For the word "amazon", search the records and show each line in which it occurs.

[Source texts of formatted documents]
↓↓↓
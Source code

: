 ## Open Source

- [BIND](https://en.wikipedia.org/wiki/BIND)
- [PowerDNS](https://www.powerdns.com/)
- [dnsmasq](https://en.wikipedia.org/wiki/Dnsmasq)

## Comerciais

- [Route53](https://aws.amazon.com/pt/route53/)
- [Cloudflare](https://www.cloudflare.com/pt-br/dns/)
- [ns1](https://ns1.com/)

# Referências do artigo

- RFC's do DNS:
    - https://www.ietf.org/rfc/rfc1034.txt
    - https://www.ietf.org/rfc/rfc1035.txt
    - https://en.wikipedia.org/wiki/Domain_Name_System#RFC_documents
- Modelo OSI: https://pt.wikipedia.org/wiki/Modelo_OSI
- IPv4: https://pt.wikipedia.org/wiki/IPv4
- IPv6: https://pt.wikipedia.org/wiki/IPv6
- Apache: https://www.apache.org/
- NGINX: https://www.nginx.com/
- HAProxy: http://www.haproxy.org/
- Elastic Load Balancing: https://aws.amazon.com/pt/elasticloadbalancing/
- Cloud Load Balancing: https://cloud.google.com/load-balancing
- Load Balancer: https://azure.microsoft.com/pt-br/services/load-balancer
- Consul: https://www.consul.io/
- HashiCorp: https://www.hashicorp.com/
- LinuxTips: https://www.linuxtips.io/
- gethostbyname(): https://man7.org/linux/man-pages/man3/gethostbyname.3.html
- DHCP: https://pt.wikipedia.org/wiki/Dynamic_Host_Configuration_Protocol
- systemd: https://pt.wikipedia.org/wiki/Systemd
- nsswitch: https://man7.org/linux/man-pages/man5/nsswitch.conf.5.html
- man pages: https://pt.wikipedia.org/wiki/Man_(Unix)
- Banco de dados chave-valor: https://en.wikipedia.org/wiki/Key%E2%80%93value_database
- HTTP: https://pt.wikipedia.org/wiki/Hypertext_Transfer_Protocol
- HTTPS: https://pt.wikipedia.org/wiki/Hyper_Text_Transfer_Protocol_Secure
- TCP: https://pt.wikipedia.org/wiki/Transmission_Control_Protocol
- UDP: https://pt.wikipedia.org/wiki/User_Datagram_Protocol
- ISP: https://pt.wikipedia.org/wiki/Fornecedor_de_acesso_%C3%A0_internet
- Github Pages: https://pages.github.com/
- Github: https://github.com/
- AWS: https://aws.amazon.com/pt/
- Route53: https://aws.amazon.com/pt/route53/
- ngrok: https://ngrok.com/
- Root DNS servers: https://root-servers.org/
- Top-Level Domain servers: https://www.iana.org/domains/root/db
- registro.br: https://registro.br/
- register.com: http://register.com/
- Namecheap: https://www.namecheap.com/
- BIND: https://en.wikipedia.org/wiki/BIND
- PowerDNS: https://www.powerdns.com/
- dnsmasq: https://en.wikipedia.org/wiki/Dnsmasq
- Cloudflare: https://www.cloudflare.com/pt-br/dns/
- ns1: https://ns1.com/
↑↑↑
◆ **Exercise result**:
- [Route53](https://aws.amazon.com/pt/route53/)
- Elastic Load Balancing: https://aws.amazon.com/pt/elasticloadbalancing/
- AWS: https://aws.amazon.com/pt/
- Route53: https://aws.amazon.com/pt/route53/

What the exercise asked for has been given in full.